Gérer les humains en 2002…Est-ce que les humains se portent plus mal en 2002 ? Qu'est-ce que ça prend pour gérer des humains ? De la générosité. Pas dans le sens financier du terme ! Bien sûr, il y a des règles de rémunération, d'équité et toutes les normes s'y rapportant. Non, il ne s'agit pas de cela. Qu'est-ce qui fait la différence en période de crise dans une organisation ? C'est la générosité du cœur. Un mélange d'implication, de sensibilité, d'empathie, de passion, de simplicité, le tout bien enrobé d'intégrité et d'un merveilleux sens du timing. Il y a des moments où le président doit être là, sur le plancher. Il y a des paroles qui doivent être empreintes de sincérité, sinon le silence s'impose. Le vrai transcende le paraître. Un comité de direction qui agit en « touriste » récolte méfiance et fermeture. Un comité de direction, qui croit que l'organisme a besoin que tous les rôles soient joués pour atteindre le succès, mobilise et encourage. Bien sûr, en maintenant un cadre de règles et de procédures, c'est indispensable de baliser. Si ça semble naïf et évident, tant mieux !
Les humains sont-ils plus difficiles à gérer qu'auparavant ? L'équilibre est précaire. La tolérance semble affaiblie, les valves de sécurité sont souvent absentes, des lumières rouges s'allument de diverses façons. Ainsi, dans une entreprise, deux vice-présidents vivent un conflit majeur et le président a besoin de ces deux joueurs; donc, il laisse faire. Le temps sera-t-il un allié ? Non. Est-ce que ce conflit a une influence ? Oui. Dans une autre entreprise, un président a besoin de mobiliser son équipe de direction, car l'actionnaire exige un virage. Cette équipe ne partage aucun objectif commun et le président ne sait plus comment rallier les attentes en des consensus mobilisateurs. Ces deux présidents sont de grands leaders et atteignent leurs objectifs financiers à court terme. Cependant, d'autres habiletés sont requises pour gérer aisément un conflit entre deux cadres supérieurs ou pour mobiliser une équipe qui n'en est pas une. Les humains ne sont pas plus difficiles à gérer, mais gérer fait appel à de nombreuses facettes de l'être humain. Les attentes se sont transformées en exigences souvent irréalistes. Les contextes se sont complexifiés au point d'être déshumanisés. Où sont les zones de confort ?
Marcher la tête haute ne veut pas dire regarder en l'air. Ce n'est pas non plus démontrer une indifférence comme si tout était simple et facile. Certains cadres supérieurs affichent une béate insouciance pour avoir l'air en possession de leurs moyens. Comment doser la conscience d'une situation et le rôle d'influence et de sécurité requis pour mobiliser son équipe, son organisation ? Cela s'apprend ! Cela se ressent !

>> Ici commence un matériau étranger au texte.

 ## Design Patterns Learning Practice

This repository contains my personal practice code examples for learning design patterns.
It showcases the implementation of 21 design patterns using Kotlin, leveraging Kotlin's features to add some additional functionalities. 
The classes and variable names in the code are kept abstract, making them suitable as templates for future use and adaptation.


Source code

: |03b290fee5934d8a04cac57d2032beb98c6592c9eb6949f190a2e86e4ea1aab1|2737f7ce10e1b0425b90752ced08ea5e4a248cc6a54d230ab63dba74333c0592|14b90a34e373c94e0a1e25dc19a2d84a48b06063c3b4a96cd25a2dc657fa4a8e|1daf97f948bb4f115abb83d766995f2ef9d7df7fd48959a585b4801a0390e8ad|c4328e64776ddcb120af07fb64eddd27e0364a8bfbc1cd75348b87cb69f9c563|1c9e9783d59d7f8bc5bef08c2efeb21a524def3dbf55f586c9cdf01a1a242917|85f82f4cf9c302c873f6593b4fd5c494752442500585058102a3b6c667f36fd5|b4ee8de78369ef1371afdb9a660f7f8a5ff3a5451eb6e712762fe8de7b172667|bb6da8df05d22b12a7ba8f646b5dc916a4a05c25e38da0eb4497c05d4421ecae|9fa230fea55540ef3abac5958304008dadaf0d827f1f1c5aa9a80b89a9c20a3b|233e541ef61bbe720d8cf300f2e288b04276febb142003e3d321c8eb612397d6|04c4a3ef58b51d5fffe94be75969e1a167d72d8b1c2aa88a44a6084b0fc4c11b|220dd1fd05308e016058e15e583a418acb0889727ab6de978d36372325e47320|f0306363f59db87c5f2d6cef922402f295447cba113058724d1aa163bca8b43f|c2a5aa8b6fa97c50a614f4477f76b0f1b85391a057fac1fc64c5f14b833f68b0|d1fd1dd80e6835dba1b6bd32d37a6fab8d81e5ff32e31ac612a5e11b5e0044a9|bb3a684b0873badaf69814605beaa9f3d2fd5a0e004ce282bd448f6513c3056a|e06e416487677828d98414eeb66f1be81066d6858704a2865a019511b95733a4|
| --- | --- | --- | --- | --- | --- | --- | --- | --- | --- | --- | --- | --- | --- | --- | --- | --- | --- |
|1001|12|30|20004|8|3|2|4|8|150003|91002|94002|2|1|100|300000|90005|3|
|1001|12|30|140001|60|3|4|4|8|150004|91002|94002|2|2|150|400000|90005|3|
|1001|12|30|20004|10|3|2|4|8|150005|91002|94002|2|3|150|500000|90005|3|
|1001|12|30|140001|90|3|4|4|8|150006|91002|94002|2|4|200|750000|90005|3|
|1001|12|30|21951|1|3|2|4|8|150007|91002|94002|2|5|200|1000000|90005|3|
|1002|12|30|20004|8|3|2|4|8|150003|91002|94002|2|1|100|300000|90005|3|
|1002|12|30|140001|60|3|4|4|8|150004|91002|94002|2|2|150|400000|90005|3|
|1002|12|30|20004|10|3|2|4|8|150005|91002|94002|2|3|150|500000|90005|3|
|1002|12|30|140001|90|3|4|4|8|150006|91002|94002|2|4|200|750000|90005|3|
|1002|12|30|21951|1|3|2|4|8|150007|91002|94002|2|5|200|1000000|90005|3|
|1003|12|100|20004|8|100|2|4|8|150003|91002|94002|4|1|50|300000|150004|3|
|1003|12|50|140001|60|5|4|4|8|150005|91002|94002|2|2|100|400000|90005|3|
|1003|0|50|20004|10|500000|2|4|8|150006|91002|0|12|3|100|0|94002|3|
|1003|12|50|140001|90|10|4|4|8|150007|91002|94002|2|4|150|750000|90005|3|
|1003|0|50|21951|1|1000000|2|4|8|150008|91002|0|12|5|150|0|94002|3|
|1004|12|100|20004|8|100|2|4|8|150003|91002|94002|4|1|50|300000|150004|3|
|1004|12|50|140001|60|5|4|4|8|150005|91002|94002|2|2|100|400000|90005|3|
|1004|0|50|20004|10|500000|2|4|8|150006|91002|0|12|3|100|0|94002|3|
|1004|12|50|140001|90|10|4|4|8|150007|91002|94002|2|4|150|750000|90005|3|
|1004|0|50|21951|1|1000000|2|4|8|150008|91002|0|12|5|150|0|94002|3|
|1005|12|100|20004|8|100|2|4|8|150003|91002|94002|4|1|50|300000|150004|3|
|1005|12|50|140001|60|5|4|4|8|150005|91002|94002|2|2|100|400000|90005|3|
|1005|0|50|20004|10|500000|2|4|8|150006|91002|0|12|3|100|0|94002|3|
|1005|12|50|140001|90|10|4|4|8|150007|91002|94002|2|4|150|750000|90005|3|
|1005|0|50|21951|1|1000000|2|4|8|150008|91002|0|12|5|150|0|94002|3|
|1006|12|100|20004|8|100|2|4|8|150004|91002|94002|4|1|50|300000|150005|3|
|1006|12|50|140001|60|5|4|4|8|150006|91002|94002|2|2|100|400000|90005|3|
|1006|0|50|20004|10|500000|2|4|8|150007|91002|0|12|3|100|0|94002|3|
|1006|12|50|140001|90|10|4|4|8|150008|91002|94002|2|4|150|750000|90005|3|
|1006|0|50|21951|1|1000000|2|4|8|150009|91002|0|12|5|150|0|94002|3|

Garder la tête froide, quelle expression ! Comment la réchauffer, la mettre en mouvement ? Avoir la tête froide implique qu'on est en pleine possession de ses moyens. Mais cette métaphore paralyse. Tous les affects survolés dans ce texte laissent supposer de la chaleur, de la vie. Ressentir, vibrer, s'engager, se questionner, se permettre, se protéger, se positionner… Garder la tête vivante implique des liens avec le cœur, avec les viscères. L'être humain ne se compose pas de petites boîtes toutes compartimentées, c'est un système merveilleusement complexe.
Comment se permettre d'avoir des limites sans douter d'être à la hauteur de ses rôles ? Comment rester cohérent dans ses valeurs personnelles confrontées aux décisions organisationnelles ? Comment se laisser toucher en dedans de soi tout en conservant ses moyens au dehors ? Comment croire à l'objectif et maintenir le cap dans le brouillard des mouvements à court terme et des enjeux d'entreprise ?
Le succès passe par des réponses à ces questions. Et des réponses d'envergure intégrant le cœur et la tête. Chaque grand dirigeant est d'abord un être humain qui doit apprendre à intégrer les ressources de l'être humain aux habiletés de gestion et à conjuguer sa puissance personnelle et son pouvoir décisionnel.
Sylvie Pelletier est psychologue et présidente de Sylvie Pelletier Consultants Inc.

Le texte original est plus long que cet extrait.